Jeffrey A. Favorite, Zoltán Perkó, Brian C. Kiedrowski, Christopher M. Perfetti
Nuclear Science and Engineering | Volume 185 | Number 3 | March 2017 | Pages 384-405
Technical Paper | doi.org/10.1080/00295639.2016.1272990
Articles are hosted by Taylor and Francis Online.
The evaluation of uncertainties is essential for criticality safety. This paper deals with material density and composition uncertainties and provides guidance on how traditional first-order sensitivity methods can be used to predict their effects.
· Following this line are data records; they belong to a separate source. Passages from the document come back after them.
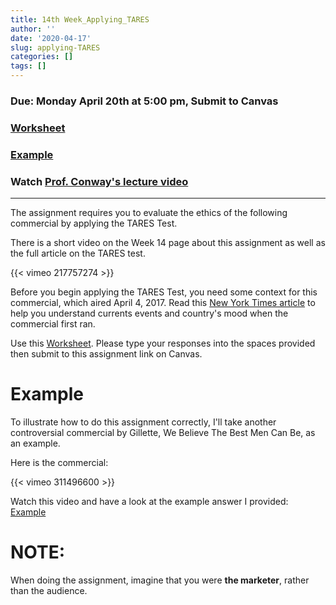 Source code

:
 ```yaml
---
title: 14th Week_Applying_TARES
author: ''
date: '2020-04-17'
slug: applying-TARES
categories: []
tags: []
---
```


### Due: **Monday April 20th at 5:00 pm**, Submit to Canvas

### [Worksheet](/files/14-week/Worksheet.docx/)

### [Example](/files/14-week/Example.pdf/)

### Watch [Prof. Conway's lecture video](https://iu.instructure.com/courses/1861428)

---
The assignment requires you to evaluate the ethics of the following commercial by applying the TARES Test.

There is a short video on the Week 14 page about this assignment as well as the full article on  the TARES test.

{{< vimeo 217757274 >}}

Before you begin applying the TARES Test,  you need some context for this commercial, which aired April 4, 2017. Read this [New York Times article](https://www.nytimes.com/2017/04/05/business/kendall-jenner-pepsi-ad.html) to help you understand currents events and country's mood when the commercial first ran.

Use this [Worksheet](/files/14-week/Worksheet.docx/). Please type your responses into the spaces provided then submit to this assignment link on Canvas. 

# Example

To illustrate how to do this assignment correctly, I'll take another controversial commercial by Gillette, We Believe The Best Men Can Be, as an example.

Here is the commercial:

{{< vimeo 311496600 >}}

Watch this video and have a look at the example answer I provided: [Example](/files/14-week/Example.pdf/)


# NOTE:
When doing the assignment, imagine that you were **the marketer**, rather than the audience.  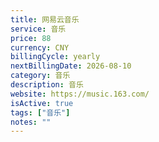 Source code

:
 ```yaml
---
title: 网易云音乐
service: 音乐
price: 88
currency: CNY
billingCycle: yearly
nextBillingDate: 2026-08-10
category: 音乐
description: 音乐
website: https://music.163.com/
isActive: true
tags: ["音乐"]
notes: ""
---
```

<!-- 
# Adobe Creative Cloud 订阅

Adobe Creative Cloud 提供完整的创意工具套件，包括 Photoshop、Illustrator、Premiere Pro 等。

## 包含软件
- Photoshop
- Illustrator
- Premiere Pro
- After Effects
- InDesign
- Lightroom
- 以及更多创意应用

## 使用情况
主要用于图片编辑和视频制作，每周使用约10小时。 -->
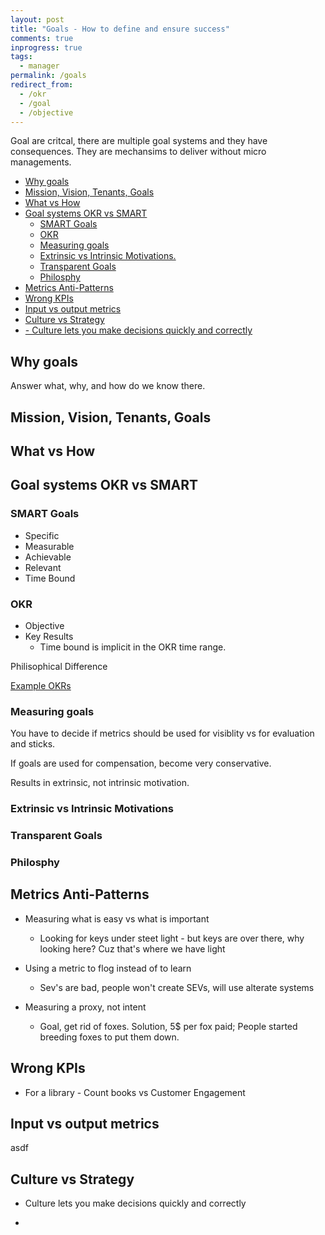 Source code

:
 ```yaml
---
layout: post
title: "Goals - How to define and ensure success"
comments: true
inprogress: true
tags:
  - manager
permalink: /goals
redirect_from:
  - /okr
  - /goal
  - /objective
---
```


Goal are critcal, there are multiple goal systems and they have consequences. They are mechansims to deliver without micro managements.

<!-- prettier-ignore-start -->

<!-- vim-markdown-toc GFM -->

- [Why goals](#why-goals)
- [Mission, Vision, Tenants, Goals](#mission-vision-tenants-goals)
- [What vs How](#what-vs-how)
- [Goal systems OKR vs SMART](#goal-systems-okr-vs-smart)
    - [SMART Goals](#smart-goals)
    - [OKR](#okr)
    - [Measuring goals](#measuring-goals)
    - [Extrinsic vs Intrinsic Motivations.](#extrinsic-vs-intrinsic-motivations)
    - [Transparent Goals](#transparent-goals)
    - [Philosphy](#philosphy)
- [Metrics Anti-Patterns](#metrics-anti-patterns)
- [Wrong KPIs](#wrong-kpis)
- [Input vs output metrics](#input-vs-output-metrics)
- [Culture vs Strategy](#culture-vs-strategy)
- [- Culture lets you make decisions quickly and correctly](#--culture-lets-you-make-decisions-quickly-and-correctly)

<!-- vim-markdown-toc -->
<!-- prettier-ignore-end -->

## Why goals

Answer what, why, and how do we know there.

## Mission, Vision, Tenants, Goals

## What vs How

## Goal systems OKR vs SMART

### SMART Goals

- Specific
- Measurable
- Achievable
- Relevant
- Time Bound

### OKR

- Objective
- Key Results
  - Time bound is implicit in the OKR time range.

Philisophical Difference

[Example OKRs](https://www.whatmatters.com/get-examples)

### Measuring goals

You have to decide if metrics should be used for visiblity vs for evaluation and sticks.

If goals are used for compensation, become very conservative.

Results in extrinsic, not intrinsic motivation.

### Extrinsic vs Intrinsic Motivations

### Transparent Goals

### Philosphy

## Metrics Anti-Patterns

- Measuring what is easy vs what is important

  - Looking for keys under steet light - but keys are over there, why looking here? Cuz that's where we have light

- Using a metric to flog instead of to learn

  - Sev's are bad, people won't create SEVs, will use alterate systems

- Measuring a proxy, not intent
  - Goal, get rid of foxes. Solution, 5\$ per fox paid; People started breeding foxes to put them down.

## Wrong KPIs

- For a library - Count books vs Customer Engagement

## Input vs output metrics

asdf

## Culture vs Strategy

- Culture lets you make decisions quickly and correctly

-
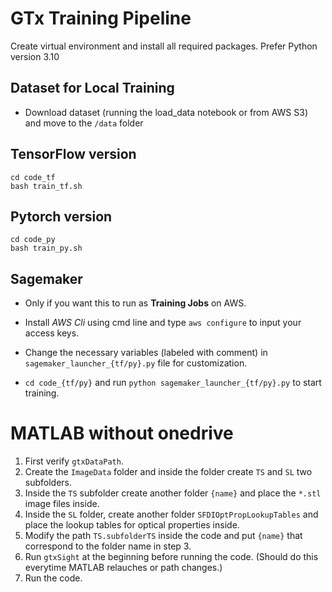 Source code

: # GTx Training Pipeline

Create virtual environment and install all required packages. Prefer Python version 3.10

## Dataset for Local Training

* Download dataset (running the load_data notebook or from AWS S3) and move to the `/data` folder

## TensorFlow version

```
cd code_tf
bash train_tf.sh
```

## Pytorch version

```
cd code_py
bash train_py.sh
```

## Sagemaker
* Only if you want this to run as **Training Jobs** on AWS.

* Install *AWS Cli* using cmd line and type `aws configure` to input your access keys. 

* Change the necessary variables (labeled with comment) in ` sagemaker_launcher_{tf/py}.py` file for customization.

* `cd code_{tf/py}` and run `python sagemaker_launcher_{tf/py}.py` to start training.

# MATLAB without onedrive

1. First verify `gtxDataPath`.
2. Create the `ImageData` folder and inside the folder create `TS` and `SL` two subfolders. 
3. Inside the `TS` subfolder create another folder `{name}` and place the `*.stl` image files inside.
4. Inside the `SL` folder, create another folder `SFDIOptPropLookupTables` and place the lookup tables for optical properties inside.
5. Modify the path `TS.subfolderTS` inside the code and put `{name}` that correspond to the folder name in step 3. 
6. Run `gtxSight` at the beginning before running the code. (Should do this everytime MATLAB relauches or path changes.)
7. Run the code.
Unlike problems that deal with traditional cross-section uncertainty analysis, material density and composition-related problems are often characterized by constraints that do not allow arbitrary and independent variations of the input parameters. Their proper handling requires constrained sensitivities that take into account the interdependence of the inputs. This paper discusses how traditional unconstrained isotopic density sensitivities can be calculated using the adjoint sensitivity capabilities of the popular Monte Carlo codes MCNP6 and SCALE 6.2, and we also present the equations to be used when forward and adjoint flux distributions are available. Subsequently, we show how the constrained sensitivities can be computed using the unconstrained (adjoint-based) sensitivities as well as by applying central differences directly. Three distinct procedures are presented for enforcing the constraint on the input variables, each leading to different constrained sensitivities. As a guide, the sensitivity and uncertainty formulas for several frequently encountered specific cases involving densities and compositions are given. An analytic k∞ example highlights the relationship between constrained sensitivity formulas and central differences, and a more realistic numerical problem reveals similarities among the computer codes used and differences among the three methods of enforcing the constraint.